On the Scale rule page, configure the following values:
- Metric name: Select CPU Utilization Percentage.
- Operator: Select Greater than.
- Metric threshold: Set to 70.
- Duration (minutes): Set to 5.
- Time grain statistic: Select Average.
- Operation: Select Increase count by.
- Instance count: Set to 2.
Select Add.
On the Scaling page, select Save.
Create a scale-in rule based on deployment metrics
A scale-in rule can reduce the number of VM instances when the average CPU load is light. The following example shows how to release a single node, down to a minimum of two, if the CPU load is less than 30% for five minutes.
az monitor autoscale rule create \
--autoscale-name $AUTOSCALE_SETTINGS_NAME \
--condition "CpuUtilizationPercentage < 25 avg 5m" \
--scale in 1
Create the rule definition.
rule_scale_in = ScaleRule(
metric_trigger = MetricTrigger(
metric_name="CpuUtilizationPercentage",
metric_resource_uri = deployment.id,
time_grain = datetime.timedelta(minutes = 1),
statistic = "Average",
operator = "LessThan",
time_aggregation = "Last",
time_window = datetime.timedelta(minutes = 5),
threshold = 30
),
scale_action = ScaleAction(
direction = "Decrease",
type = "ChangeCount",
value = 1,
cooldown = datetime.timedelta(hours = 1)
)
)
Update the my-scale-settings profile to include this rule.

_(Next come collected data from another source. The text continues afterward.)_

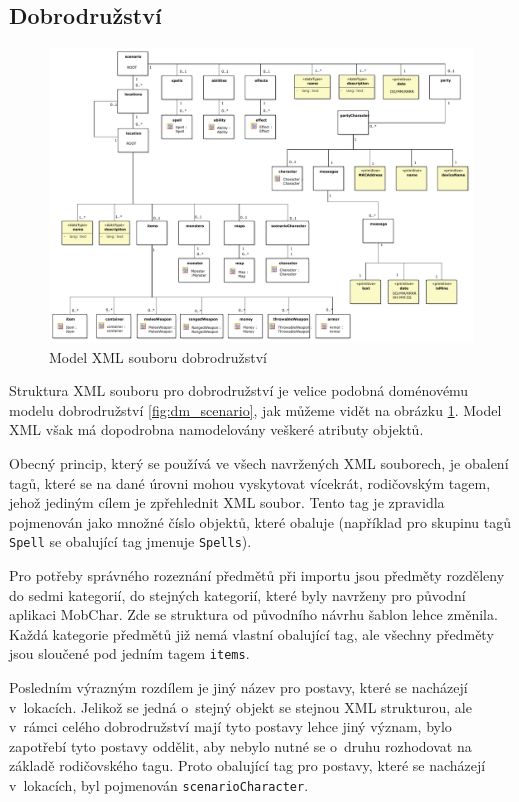 \documentclass[thesis=B,czech]{resources/FITthesis}[2012/06/26]
\begin{document}
\subsection{Dobrodružství}
\begin{figure}\centering
	\includegraphics[width=1\textwidth]{images/scenarioXML}
	\caption[Model XML souboru dobrodružství]{Model XML souboru dobrodružství}\label{fig:xml_scenario}
\end{figure}
Struktura XML souboru pro dobrodružství je velice podobná doménovému modelu dobrodružství \ref{fig:dm_scenario}, jak můžeme vidět na obrázku \ref{fig:xml_scenario}. Model XML však má dopodrobna namodelovány veškeré atributy objektů. \par

Obecný princip, který se používá ve všech navržených XML souborech, je obalení tagů, které se na dané úrovni mohou vyskytovat vícekrát, rodičovským tagem, jehož jediným cílem je zpřehlednit XML soubor. Tento tag je zpravidla pojmenován jako množné číslo objektů, které obaluje (například pro skupinu tagů \texttt{Spell} se obalující tag jmenuje \texttt{Spells}).

Pro potřeby správného rozeznání předmětů při importu jsou předměty rozděleny do sedmi kategorií, do stejných kategorií, které byly navrženy pro původní aplikaci MobChar. Zde se struktura od původního návrhu šablon lehce změnila. Každá kategorie předmětů již nemá vlastní obalující tag, ale všechny předměty jsou sloučené pod jedním tagem \texttt{items}. \par

Posledním výrazným rozdílem je jiný název pro postavy, které se nacházejí v~lokacích. Jelikož se jedná o~stejný objekt se stejnou XML strukturou, ale v~rámci celého dobrodružství mají tyto postavy lehce jiný význam, bylo zapotřebí tyto postavy oddělit, aby nebylo nutné se o~druhu rozhodovat na základě rodičovského tagu. Proto obalující tag pro postavy, které se nacházejí v~lokacích, byl pojmenován \texttt{scenarioCharacter}. 
\end{document}
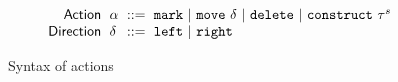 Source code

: \begin{figure}
  \vspace{-3px}
  \[
  \arraycolsep=3pt\begin{array}{rlrl}
      \mathsf{Action} & \action & ::= &
        \actionlit{mark} ~\vert~
        \actionlit{move}~\direction ~\vert~
        \actionlit{delete} ~\vert~
        \actionlit{construct}~\tile^s \\
      \mathsf{Direction} & \direction & ::= &
        \texttt{left} ~\vert~
        \texttt{right}
  \end{array}\]
  \caption{Syntax of actions}
  \label{fig:action-syntax}
\end{figure}
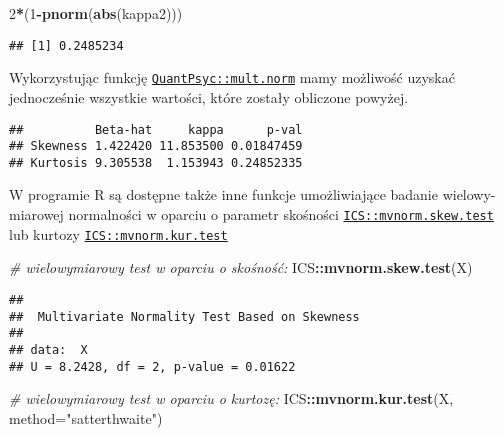 \documentclass[polish,]{book}
\newenvironment{Shaded}{\begin{snugshade}}{\end{snugshade}}
\newcommand{\CommentTok}[1]{\textcolor[rgb]{0.56,0.35,0.01}{\textit{#1}}}
\newcommand{\DataTypeTok}[1]{\textcolor[rgb]{0.13,0.29,0.53}{#1}}
\newcommand{\DecValTok}[1]{\textcolor[rgb]{0.00,0.00,0.81}{#1}}
\newcommand{\KeywordTok}[1]{\textcolor[rgb]{0.13,0.29,0.53}{\textbf{#1}}}
\newcommand{\NormalTok}[1]{#1}
\newcommand{\OperatorTok}[1]{\textcolor[rgb]{0.81,0.36,0.00}{\textbf{#1}}}
\newcommand{\StringTok}[1]{\textcolor[rgb]{0.31,0.60,0.02}{#1}}
\begin{document}
\begin{Shaded}
\begin{Highlighting}[]
\DecValTok{2}\OperatorTok{*}\NormalTok{(}\DecValTok{1}\OperatorTok{-}\KeywordTok{pnorm}\NormalTok{(}\KeywordTok{abs}\NormalTok{(kappa2)))}
\end{Highlighting}
\end{Shaded}

\begin{verbatim}
## [1] 0.2485234
\end{verbatim}

Wykorzystując funkcję \href{https://rdrr.io/cran/QuantPsyc/man/mult.norm.html}{\texttt{QuantPsyc::mult.norm}} mamy możliwość uzyskać jednocześnie wszystkie wartości, które zostały obliczone powyżej.

\begin{Shaded}
\end{Shaded}

\begin{verbatim}
##          Beta-hat     kappa      p-val
## Skewness 1.422420 11.853500 0.01847459
## Kurtosis 9.305538  1.153943 0.24852335
\end{verbatim}

W programie R są dostępne także inne funkcje umożliwiające badanie wielowy-
miarowej normalności w oparciu o parametr skośności \href{https://rdrr.io/cran/ICS/man/mvnorm.skew.test.html}{\texttt{ICS::mvnorm.skew.test}} lub
kurtozy \href{https://rdrr.io/cran/ICS/man/mvnorm.kur.test.html}{\texttt{ICS::mvnorm.kur.test}}

\begin{Shaded}
\begin{Highlighting}[]
\CommentTok{# wielowymiarowy test w oparciu o skośność:}
\NormalTok{ICS}\OperatorTok{::}\KeywordTok{mvnorm.skew.test}\NormalTok{(X)}
\end{Highlighting}
\end{Shaded}

\begin{verbatim}
## 
##  Multivariate Normality Test Based on Skewness
## 
## data:  X
## U = 8.2428, df = 2, p-value = 0.01622
\end{verbatim}

\begin{Shaded}
\begin{Highlighting}[]
\CommentTok{# wielowymiarowy test w oparciu o kurtozę:}
\NormalTok{ICS}\OperatorTok{::}\KeywordTok{mvnorm.kur.test}\NormalTok{(X, }\DataTypeTok{method=}\StringTok{"satterthwaite"}\NormalTok{)}
\end{Highlighting}
\end{Shaded}
\end{document}
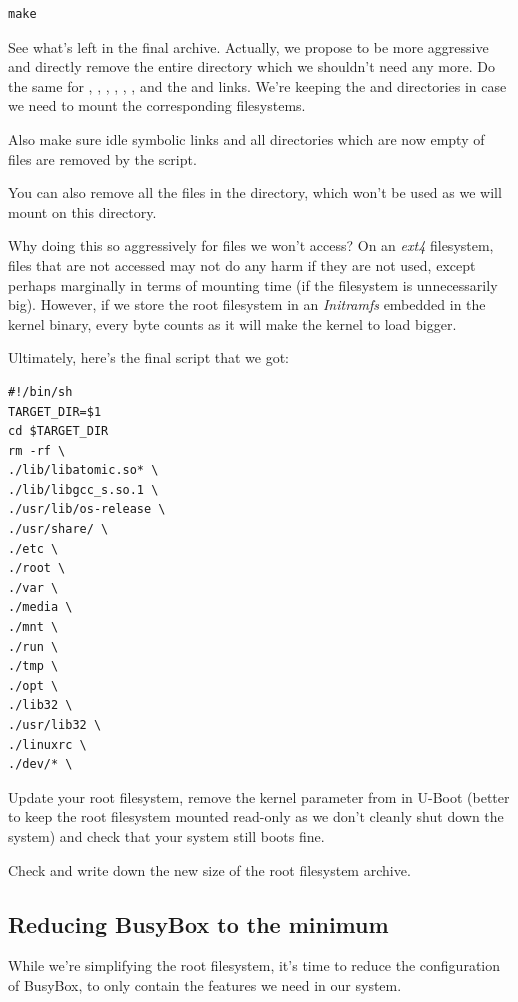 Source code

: \begin{verbatim}
make
\end{verbatim}

See what's left in the final archive. Actually, we propose to be more
aggressive and directly remove the entire  directory which we
shouldn't need any more. Do the same for , ,
, , , ,  and
the  and  links. We're keeping the 
and  directories in case we need to mount the corresponding
filesystems.

Also make sure idle symbolic links and all directories which are now
empty of files are removed by the script.

You can also remove all the files in the  directory,
which won't be used as we will mount  on this directory.

Why doing this so aggressively for files we won't access? On an {\em
ext4} filesystem, files that are not accessed may not do any harm if
they are not used, except perhaps marginally in terms of mounting time
(if the filesystem is unnecessarily big). However, if we store the root
filesystem in an {\em Initramfs} embedded in the kernel binary,
every byte counts as it will make the kernel to load bigger.

Ultimately, here's the final script that we got:
\begin{verbatim}
#!/bin/sh
TARGET_DIR=$1
cd $TARGET_DIR
rm -rf \
./lib/libatomic.so* \
./lib/libgcc_s.so.1 \
./usr/lib/os-release \
./usr/share/ \
./etc \
./root \
./var \
./media \
./mnt \
./run \
./tmp \
./opt \
./lib32 \
./usr/lib32 \
./linuxrc \
./dev/* \
\end{verbatim}

Update your root filesystem, remove the  kernel parameter from
\code{bootargs} in U-Boot (better to keep the root filesystem mounted read-only as we don't
cleanly shut down the system) and check that your system still boots fine.

Check and write down the new size of the root filesystem archive.

\subsection{Reducing BusyBox to the minimum}

While we're simplifying the root filesystem, it's time to reduce the
configuration of BusyBox, to only contain the features we need in our
system.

mon_client.autoscale_settings.create_or_update(
resource_group,
autoscale_settings_name,
parameters = {
"location" : endpoint.location,
"target_resource_uri" : deployment.id,
"profiles" : [
AutoscaleProfile(
name="my-scale-settings",
capacity={
"minimum" : 2,
"maximum" : 5,
"default" : 2
},
rules = [
rule_scale_out,
rule_scale_in
]
)
]
}
)
The following steps adjust the Rules configuration to support a scale in rule.
On the Azure portal Scaling page with Custom autoscale selected, select Scale based on a metric, and then select the Add a rule link.
On the Scale rule page, configure the following values:
- Metric name: Select CPU Utilization Percentage.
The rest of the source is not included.